When I finally approached him, the music stopped. I sat on the bench at his side. We faced each other in the gloom, with only the light from his eyes and a candle.
‘Paige.’
‘Hi.’ I touched my fingertips to the keys. ‘I didn’t know you could play.’
‘We have mastered the art of mimicry over the years.’
‘That wasn’t mimicry. That was you.’
There was a long silence.
‘I’m sorry she hit you,’ I said. ‘You shouldn’t have to put up with that, Warden.’
He glanced at me.
‘I should not have taken your memories,’ he said, ‘but they allowed me to escape from Oxford. I walked with you through a meadow of poppies. I flew with you on the rooftops of London.’
I listened.
‘Magdalen is my home, but also my purgatory. I am both its master and its captive,’ he said. ‘Living within these walls for so long has afflicted me with a terrible wanderlust – yet here I am, two hundred years after I arrived. Still a prisoner, though I masquerade as a king.’
All the while, both of us had been captives. I wished I had known sooner.
‘Tell me about Novembertide,’ I said.
‘That night, I planned to launch a rebellion,’ he said. ‘I hoped that, with new prisoners among them, the humans would have the hope and pride to fight back. No sooner had I sown word of my plan than one human chose to betray us all. In exchange for his own freedom, he sacrificed the others. The cruelty of it shook me.’
His brow was dark. I wondered how many years of work had come crashing down around him.
‘We’re mortal.’ I gave him a bleak smile. ‘Our instinct is to survive at any cost.’
‘So I learned. For many years, I did not understand why a man would bite the hand that fed him,’ Warden said. ‘In the end, I did see. It was because he knew his right to feed himself, as well he should.’
‘You’re getting it,’ I said. ‘What made you want to try again now?’
‘You.’
I blinked.
‘Nashira did not fear a second uprising. I dared not risk one,’ he said. ‘But when you arrived, I saw potential. All of us did. Those who remain.’

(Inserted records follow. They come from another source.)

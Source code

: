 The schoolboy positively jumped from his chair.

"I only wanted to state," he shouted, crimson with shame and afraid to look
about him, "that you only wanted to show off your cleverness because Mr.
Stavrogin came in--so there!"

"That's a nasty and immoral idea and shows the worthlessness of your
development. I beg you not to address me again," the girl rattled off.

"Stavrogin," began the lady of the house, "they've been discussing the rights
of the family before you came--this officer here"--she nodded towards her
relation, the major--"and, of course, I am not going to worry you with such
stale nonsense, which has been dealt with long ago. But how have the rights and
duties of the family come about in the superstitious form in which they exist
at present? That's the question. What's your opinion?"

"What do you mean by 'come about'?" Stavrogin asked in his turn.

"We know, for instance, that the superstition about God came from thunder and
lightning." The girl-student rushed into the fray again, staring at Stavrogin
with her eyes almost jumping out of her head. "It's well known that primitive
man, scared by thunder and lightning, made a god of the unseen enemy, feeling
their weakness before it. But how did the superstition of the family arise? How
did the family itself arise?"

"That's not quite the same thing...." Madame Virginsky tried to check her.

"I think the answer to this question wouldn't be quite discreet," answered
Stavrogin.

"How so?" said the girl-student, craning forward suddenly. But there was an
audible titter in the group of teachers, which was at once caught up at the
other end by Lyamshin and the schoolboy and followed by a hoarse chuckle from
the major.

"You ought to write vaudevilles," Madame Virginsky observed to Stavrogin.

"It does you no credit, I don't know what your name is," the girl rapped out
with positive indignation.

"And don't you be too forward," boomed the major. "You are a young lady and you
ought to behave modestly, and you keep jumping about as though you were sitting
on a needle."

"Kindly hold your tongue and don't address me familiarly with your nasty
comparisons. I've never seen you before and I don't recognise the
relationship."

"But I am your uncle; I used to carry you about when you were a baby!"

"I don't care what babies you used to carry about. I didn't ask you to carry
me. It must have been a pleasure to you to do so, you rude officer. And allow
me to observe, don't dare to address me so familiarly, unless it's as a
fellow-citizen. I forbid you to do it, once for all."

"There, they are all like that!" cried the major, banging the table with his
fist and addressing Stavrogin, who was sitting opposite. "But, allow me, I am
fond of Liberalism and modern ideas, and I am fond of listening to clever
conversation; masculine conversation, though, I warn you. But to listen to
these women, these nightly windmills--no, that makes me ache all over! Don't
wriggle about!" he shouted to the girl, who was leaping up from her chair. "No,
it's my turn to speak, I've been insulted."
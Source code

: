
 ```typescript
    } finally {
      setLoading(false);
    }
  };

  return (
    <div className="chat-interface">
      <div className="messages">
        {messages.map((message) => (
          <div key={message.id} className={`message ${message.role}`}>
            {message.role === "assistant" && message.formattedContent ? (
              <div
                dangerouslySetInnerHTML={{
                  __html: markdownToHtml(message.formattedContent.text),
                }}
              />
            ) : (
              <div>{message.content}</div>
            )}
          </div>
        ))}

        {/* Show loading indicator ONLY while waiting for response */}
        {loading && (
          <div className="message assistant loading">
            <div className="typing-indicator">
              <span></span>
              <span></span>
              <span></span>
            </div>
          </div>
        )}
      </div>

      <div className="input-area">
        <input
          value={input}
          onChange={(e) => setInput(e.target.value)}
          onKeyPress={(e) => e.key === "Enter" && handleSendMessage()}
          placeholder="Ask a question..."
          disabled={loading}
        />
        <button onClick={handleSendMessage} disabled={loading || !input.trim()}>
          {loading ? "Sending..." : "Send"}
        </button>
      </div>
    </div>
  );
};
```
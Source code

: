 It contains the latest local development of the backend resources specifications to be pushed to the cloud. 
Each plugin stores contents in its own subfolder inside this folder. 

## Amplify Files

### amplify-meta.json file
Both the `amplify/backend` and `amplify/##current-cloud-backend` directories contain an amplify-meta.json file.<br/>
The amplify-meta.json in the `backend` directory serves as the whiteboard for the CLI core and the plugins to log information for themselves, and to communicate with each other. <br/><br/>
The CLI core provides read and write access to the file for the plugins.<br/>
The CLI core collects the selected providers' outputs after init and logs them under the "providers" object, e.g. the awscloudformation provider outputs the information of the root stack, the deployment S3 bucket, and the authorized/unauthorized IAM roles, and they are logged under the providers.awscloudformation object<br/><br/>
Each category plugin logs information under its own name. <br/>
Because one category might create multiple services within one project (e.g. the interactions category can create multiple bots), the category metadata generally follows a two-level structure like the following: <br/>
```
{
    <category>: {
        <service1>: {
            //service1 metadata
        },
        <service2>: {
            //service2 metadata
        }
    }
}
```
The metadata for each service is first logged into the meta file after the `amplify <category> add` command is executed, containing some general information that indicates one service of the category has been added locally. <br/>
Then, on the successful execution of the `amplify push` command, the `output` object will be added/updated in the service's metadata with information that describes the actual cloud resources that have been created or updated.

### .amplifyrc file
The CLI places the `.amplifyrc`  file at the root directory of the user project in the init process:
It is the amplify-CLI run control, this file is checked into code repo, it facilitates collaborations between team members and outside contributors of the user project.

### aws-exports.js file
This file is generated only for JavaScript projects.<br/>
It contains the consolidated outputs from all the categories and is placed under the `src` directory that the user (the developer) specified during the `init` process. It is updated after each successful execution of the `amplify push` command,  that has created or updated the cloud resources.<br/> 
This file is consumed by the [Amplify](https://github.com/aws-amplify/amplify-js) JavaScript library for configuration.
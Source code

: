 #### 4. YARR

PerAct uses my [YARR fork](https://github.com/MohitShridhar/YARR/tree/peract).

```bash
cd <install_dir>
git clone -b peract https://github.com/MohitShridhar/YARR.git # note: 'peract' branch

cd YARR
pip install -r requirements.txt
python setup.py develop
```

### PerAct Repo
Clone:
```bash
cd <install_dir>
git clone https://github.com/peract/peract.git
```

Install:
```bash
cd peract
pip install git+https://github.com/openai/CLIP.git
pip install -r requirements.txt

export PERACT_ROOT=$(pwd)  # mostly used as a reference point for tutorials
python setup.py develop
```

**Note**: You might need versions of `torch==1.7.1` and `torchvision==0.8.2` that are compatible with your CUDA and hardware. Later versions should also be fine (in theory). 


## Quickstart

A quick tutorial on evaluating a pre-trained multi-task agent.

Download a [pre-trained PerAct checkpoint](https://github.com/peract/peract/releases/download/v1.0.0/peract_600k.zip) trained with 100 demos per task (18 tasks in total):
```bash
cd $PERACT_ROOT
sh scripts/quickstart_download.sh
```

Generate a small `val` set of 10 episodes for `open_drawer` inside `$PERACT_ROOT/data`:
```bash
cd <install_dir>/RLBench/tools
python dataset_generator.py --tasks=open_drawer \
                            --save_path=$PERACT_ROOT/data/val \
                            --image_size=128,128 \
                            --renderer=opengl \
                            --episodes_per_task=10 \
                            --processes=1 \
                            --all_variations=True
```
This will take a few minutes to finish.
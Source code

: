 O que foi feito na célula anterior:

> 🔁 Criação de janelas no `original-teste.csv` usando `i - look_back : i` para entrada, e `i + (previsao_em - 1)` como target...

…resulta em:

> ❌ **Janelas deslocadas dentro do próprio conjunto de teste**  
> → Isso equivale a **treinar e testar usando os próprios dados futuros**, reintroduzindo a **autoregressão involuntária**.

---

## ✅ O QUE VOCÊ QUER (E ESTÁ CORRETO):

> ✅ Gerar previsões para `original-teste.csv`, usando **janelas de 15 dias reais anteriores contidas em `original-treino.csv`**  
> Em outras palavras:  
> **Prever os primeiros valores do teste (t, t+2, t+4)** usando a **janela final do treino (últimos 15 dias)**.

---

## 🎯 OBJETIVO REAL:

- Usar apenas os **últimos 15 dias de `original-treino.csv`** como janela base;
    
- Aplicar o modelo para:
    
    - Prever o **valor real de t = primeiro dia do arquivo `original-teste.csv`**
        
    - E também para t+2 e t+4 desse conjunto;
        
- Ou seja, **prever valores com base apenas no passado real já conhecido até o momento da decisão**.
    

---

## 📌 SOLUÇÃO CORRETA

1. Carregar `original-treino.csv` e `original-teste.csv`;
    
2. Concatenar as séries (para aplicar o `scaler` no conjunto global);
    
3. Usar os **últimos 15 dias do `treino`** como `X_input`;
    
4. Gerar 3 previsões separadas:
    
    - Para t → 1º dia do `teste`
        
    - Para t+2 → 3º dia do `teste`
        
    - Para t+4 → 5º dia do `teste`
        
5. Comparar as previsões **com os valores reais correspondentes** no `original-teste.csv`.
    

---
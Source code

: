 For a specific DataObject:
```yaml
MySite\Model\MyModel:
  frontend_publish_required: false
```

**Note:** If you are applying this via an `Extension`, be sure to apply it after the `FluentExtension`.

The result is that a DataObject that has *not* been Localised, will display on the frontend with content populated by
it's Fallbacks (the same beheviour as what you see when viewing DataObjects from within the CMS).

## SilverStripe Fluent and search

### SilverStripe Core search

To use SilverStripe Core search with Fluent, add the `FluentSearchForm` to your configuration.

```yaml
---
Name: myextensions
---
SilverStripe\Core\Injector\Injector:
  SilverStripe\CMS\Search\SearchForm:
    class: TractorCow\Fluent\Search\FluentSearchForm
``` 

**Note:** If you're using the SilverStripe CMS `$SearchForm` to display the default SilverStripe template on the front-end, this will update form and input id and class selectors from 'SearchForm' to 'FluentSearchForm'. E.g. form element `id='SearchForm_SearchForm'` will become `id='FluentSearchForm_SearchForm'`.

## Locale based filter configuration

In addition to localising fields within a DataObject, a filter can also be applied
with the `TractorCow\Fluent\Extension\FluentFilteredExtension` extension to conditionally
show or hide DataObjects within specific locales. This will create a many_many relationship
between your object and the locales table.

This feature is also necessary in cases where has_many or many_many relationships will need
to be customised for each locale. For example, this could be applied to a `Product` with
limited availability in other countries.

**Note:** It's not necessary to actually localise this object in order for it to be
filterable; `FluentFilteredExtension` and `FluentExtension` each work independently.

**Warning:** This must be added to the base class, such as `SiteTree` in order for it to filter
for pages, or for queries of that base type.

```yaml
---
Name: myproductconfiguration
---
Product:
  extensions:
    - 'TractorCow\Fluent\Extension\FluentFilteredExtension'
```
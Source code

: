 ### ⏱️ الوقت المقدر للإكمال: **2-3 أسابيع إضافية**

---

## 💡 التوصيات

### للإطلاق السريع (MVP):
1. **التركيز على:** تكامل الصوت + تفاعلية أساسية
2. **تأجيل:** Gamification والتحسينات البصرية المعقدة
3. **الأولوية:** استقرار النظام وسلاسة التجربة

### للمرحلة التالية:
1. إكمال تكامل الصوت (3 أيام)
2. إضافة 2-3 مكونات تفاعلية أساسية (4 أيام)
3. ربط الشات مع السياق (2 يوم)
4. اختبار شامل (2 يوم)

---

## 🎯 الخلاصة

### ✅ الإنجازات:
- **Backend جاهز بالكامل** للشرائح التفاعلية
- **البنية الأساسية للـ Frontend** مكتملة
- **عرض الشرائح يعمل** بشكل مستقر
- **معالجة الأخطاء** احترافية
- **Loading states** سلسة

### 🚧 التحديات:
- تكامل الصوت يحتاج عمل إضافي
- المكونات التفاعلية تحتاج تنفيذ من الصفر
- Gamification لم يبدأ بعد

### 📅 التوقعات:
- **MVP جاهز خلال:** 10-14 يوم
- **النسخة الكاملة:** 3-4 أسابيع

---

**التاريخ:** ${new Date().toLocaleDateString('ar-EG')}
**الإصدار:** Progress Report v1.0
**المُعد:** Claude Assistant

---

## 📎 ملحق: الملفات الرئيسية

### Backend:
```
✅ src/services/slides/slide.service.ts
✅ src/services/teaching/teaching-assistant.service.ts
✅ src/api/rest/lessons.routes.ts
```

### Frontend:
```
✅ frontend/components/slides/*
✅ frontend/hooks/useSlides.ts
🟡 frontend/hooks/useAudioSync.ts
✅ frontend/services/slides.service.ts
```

‘I don’t understand why she let you stay here. Why were you allowed to train me?’
‘I convinced her that I was the only one who could. Because of what she did to me,’ Warden said. ‘I told her there were many times when I longed to abandon my body; that I had taught myself to cast my thoughts from it. That was true. She believed I could use the experience to help you dreamwalk.’
I thought on those words, putting the shreds of knowledge together.